SEC charges Wayzata Investment Partners under pay-to-play rule for campaign contributions

The SEC settled an administrative proceeding connected to a $4,000 campaign contribution.

Yesterday, the SEC settled an administrative proceeding under the investment adviser pay-to-play rules.

The proceedings involved the alleged violations of Rule 206(4)-5 — the Commission’s “pay-to-play” rule for investment advisers — by Wayzata Investment Partners, an investment adviser registered with the securities watchdog.

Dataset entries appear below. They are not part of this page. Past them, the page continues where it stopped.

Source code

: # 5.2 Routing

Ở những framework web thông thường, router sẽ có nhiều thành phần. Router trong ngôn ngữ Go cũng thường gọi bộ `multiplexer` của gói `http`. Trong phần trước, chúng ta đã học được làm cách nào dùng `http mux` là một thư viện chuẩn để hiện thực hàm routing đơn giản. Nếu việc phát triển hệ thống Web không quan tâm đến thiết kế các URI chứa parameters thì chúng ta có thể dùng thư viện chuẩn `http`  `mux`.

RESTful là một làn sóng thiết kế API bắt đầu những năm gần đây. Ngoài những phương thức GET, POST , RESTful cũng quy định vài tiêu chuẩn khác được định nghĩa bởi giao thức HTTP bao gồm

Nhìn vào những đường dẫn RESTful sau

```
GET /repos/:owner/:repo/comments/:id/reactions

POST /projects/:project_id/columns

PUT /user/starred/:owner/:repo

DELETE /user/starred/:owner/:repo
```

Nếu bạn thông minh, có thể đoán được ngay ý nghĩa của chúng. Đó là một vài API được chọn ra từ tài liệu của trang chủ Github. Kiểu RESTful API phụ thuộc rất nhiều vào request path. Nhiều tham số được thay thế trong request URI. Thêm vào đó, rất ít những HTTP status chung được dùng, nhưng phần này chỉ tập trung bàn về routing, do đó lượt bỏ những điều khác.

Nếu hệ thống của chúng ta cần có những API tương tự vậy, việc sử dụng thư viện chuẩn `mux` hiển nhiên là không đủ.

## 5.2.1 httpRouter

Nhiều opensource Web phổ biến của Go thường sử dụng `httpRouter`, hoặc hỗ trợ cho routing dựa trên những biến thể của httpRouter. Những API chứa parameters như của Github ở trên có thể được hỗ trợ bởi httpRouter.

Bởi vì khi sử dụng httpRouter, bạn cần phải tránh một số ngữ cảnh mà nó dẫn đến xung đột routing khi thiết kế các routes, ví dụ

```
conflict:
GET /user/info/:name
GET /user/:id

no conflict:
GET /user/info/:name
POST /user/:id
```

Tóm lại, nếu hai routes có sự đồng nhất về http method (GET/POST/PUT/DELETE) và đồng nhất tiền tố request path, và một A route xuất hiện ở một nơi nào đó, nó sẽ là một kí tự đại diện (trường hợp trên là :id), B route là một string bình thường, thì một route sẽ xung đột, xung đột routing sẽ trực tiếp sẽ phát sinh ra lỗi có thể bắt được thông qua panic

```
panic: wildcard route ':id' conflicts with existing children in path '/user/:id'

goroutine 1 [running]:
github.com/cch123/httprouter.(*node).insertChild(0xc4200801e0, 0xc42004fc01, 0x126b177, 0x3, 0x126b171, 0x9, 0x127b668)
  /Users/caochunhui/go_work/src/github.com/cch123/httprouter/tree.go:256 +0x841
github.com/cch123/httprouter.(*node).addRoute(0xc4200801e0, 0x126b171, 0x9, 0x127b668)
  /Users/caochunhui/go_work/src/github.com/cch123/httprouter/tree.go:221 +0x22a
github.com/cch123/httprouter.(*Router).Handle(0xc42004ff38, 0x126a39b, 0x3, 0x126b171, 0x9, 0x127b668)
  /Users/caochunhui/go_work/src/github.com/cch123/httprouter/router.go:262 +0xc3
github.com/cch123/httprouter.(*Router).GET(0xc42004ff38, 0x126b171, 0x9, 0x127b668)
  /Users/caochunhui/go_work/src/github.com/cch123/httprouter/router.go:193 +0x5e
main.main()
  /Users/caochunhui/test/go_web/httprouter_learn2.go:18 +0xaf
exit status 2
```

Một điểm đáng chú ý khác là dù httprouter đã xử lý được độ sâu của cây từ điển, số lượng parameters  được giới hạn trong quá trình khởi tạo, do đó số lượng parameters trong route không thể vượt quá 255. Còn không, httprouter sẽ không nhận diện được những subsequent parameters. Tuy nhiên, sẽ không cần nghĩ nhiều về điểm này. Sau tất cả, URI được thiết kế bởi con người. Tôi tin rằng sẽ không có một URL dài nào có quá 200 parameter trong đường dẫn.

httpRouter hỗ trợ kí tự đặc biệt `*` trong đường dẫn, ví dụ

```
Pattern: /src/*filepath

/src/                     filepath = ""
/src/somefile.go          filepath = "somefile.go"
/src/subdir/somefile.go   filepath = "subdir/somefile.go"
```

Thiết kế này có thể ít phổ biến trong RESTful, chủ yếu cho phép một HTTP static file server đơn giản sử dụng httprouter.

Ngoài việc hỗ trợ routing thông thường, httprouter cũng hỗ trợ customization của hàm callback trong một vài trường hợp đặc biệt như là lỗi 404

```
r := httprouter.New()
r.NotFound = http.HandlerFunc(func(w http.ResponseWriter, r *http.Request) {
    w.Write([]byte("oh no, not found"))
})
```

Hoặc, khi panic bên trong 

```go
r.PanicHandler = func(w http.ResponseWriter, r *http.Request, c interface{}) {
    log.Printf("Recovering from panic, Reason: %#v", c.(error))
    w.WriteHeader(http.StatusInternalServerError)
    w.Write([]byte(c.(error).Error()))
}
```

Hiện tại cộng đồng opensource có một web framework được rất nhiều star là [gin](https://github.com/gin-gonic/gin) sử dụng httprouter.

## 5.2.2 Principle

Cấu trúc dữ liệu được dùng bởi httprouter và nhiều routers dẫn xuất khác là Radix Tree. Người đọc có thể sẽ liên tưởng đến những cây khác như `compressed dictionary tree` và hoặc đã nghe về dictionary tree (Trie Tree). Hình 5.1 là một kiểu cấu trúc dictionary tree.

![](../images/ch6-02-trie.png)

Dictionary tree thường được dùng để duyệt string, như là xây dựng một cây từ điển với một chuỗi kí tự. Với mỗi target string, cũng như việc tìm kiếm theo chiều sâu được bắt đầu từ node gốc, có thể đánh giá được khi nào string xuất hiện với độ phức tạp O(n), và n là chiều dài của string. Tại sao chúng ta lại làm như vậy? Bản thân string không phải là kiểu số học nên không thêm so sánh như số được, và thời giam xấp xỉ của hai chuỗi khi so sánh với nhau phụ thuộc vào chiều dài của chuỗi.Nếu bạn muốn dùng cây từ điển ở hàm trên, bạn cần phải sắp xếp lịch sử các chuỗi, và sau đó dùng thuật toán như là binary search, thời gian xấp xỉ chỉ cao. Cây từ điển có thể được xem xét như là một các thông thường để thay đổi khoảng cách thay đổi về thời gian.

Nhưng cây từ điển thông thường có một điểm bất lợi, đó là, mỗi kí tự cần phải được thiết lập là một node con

Rule 206(4)-5 is designed to address pay-to-play abuses involving campaign contributions made by certain investment advisers or their covered associates to government officials who are in a position to influence the selection of investment advisers to manage government client assets, including the assets of public pension funds and other public entities.

The $4K contribution

The basic facts are these: In April 2022, a covered associate of an investment adviser made a $4,000 campaign contribution to a candidate for elected office. The office that this candidate sought had influence over selecting investment advisers for a state investment board. As of the date of the contribution in 2022, the state investment board had already invested in the two Wayzata Opportunity funds (closed-end, private equity funds) at issue in the case. Given their nature, investors are generally prohibited from withdrawing their money for the life of the funds.

Within two years after this contribution was made by the associate, Wayzata provided investment advisory services for compensation to the state investment board. By providing these investment advisory services for compensation within two years of the contribution, the SEC said it thereby violated Section 206(4) of the Advisers Act and Rule 206(4)-5 thereby.

Rule 206(4)-5 does not require a showing of quid pro quo or actual intent to influence an elected official or candidate to prove a violation.

The violation in this cases did not arise from an attempt to obtain additional investments from the state investment board, but from the fact that Wayzata continued to provide advisory services for compensation in connection with the board’s closed-end fund investments.

The Pay-to-Play Rule

Advisers Act Rule 206(4)-5(a)(1) prohibits any investment adviser registered with the SEC, investment adviser required to be registered with the SEC, foreign private adviser, or exempt reporting adviser from providing investment advisory services for compensation to a government entity within two years after a contribution to an official of a government entity made by it or any covered associate.

The type of person covered by the rule includes, among others, general partners, managing members, executive officers, employees who solicit a government entity for the investment adviser, and their supervisors, and the donation amount that triggers the rule is anything in excess of $350.

Under the rule, the campaign contribution triggers a two-year “time out” on the firm whose associate made the contribution. Meaning, the firm should have waited two years before providing investment advisory services for compensation to the government entity with influence over the selection of investment advisers to manage government assets.

Importantly, Rule 206(4)-5 does not require a showing of quid pro quo or any actual intent to influence an elected official or candidate to prove a violation.

Dissenting opinion

SEC Commissioner Hester Peirce said the decision demonstrates the overbreadth of the SEC’s Pay-to-Play rule, especially since the rule allows for exemptions but rarely grants them. “To avoid questions from Commission examiners, the easiest course is not to contribute to political campaigns.

“So, the cost of working for an investment adviser is that you have to give up your right to contribute to certain political campaigns,” she says.

Pointing to the other rules that investment advisers are already subject to, Peirce says “a rule that penalizes people already subject to fiduciary obligations who donate money without any intent to do anything other than express their political preferences does not improve the political process.”